Although a movie was based on his The Ballad of the Flim-Flam Man, Guy Owen considered Journey for Joedel his best novel. For it, he won the Sir Walter Raleigh Award and was nominated for a Pulitzer Prize. Journey for Joedel is about a sharecropping father and his son, Joedel, hauling tobacco to town, selling it, and returning home with their earnings.
It doesn’t sound comparable to Homer’s Odyssey, nor am I claiming it to be, but much happened along the way to and from the market. As Sally Buckner, a former Guy Owen student, describes Joedel’s trip in the introduction of the novel’s 2010 reprint: “Every incident rings with moral complexity that challenges young Joedel’s certainty about right and wrong.”
Indeed, the journey is one of character maturation for the 13-year-old. Joedel, for instance, wrestles with whether he should cull rotting tobacco leaves and lose some profit, or gamble that buyers will overlook the few, bad leaves so that the quality of his good leaves remains unquestioned and attracts more potential buyers. Joedel, whose mother is part Lumbee, also deals with positive and negative remarks concerning his racial heritage.
Indeed, Owen does not shy away from including passages dealing with difficult issues such as family disagreements and racial attitudes. The novel includes hardened characters but also kind-hearted people. There are swindlers at the tobacco market, and there is a knife fight. A 1970 Kirkus Review offered this description of the novel: “It’s an old story of innocence roughly lost, knowledge painfully awakened, and only Mr. Owen’s intensely visual detail offsets the obvious.” Although the book details an actual trip, the real journey is the moral lessons that the young boy learns.

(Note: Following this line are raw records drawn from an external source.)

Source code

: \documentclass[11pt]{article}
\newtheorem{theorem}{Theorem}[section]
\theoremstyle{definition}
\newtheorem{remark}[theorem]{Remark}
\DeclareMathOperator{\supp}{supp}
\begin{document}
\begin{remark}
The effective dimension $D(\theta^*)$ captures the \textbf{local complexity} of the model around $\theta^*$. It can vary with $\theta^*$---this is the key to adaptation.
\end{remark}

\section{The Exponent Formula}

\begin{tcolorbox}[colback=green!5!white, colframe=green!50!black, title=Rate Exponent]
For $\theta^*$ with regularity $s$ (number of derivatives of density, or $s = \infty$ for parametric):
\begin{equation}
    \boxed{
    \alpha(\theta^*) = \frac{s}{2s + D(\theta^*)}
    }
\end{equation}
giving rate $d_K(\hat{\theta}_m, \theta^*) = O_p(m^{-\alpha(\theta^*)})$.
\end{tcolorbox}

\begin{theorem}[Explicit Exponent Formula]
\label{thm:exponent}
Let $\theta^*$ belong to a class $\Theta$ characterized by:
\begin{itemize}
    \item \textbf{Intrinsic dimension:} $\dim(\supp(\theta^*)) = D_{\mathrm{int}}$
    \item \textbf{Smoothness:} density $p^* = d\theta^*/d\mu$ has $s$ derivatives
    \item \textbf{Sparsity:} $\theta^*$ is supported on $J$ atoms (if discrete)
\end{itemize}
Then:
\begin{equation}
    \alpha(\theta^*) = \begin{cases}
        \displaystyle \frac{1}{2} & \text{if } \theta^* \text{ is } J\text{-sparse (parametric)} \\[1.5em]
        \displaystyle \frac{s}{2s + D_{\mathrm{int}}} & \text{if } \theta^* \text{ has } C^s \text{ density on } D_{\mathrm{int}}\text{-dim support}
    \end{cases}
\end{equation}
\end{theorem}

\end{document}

Like many Southern writers, including William Faulkner and Wendell Berry, Guy Owen turned his hometown or hometown area into a fictitious place. The novel is set in the 1930s in fictitious Cape Fear County, a place that seems similar to Guy Owen’s childhood Bladen County: the backdrop is an agricultural tobacco community and the economy has been hard hit by the Great Depression. Many times a fictitious work tells us a lot concerning the author. Like many novelists, Owen used his reminiscences as material and to help tell a story. The esteemed novelist Walker Percy described Journey for Joedel as “touching, tender, and highly readable.”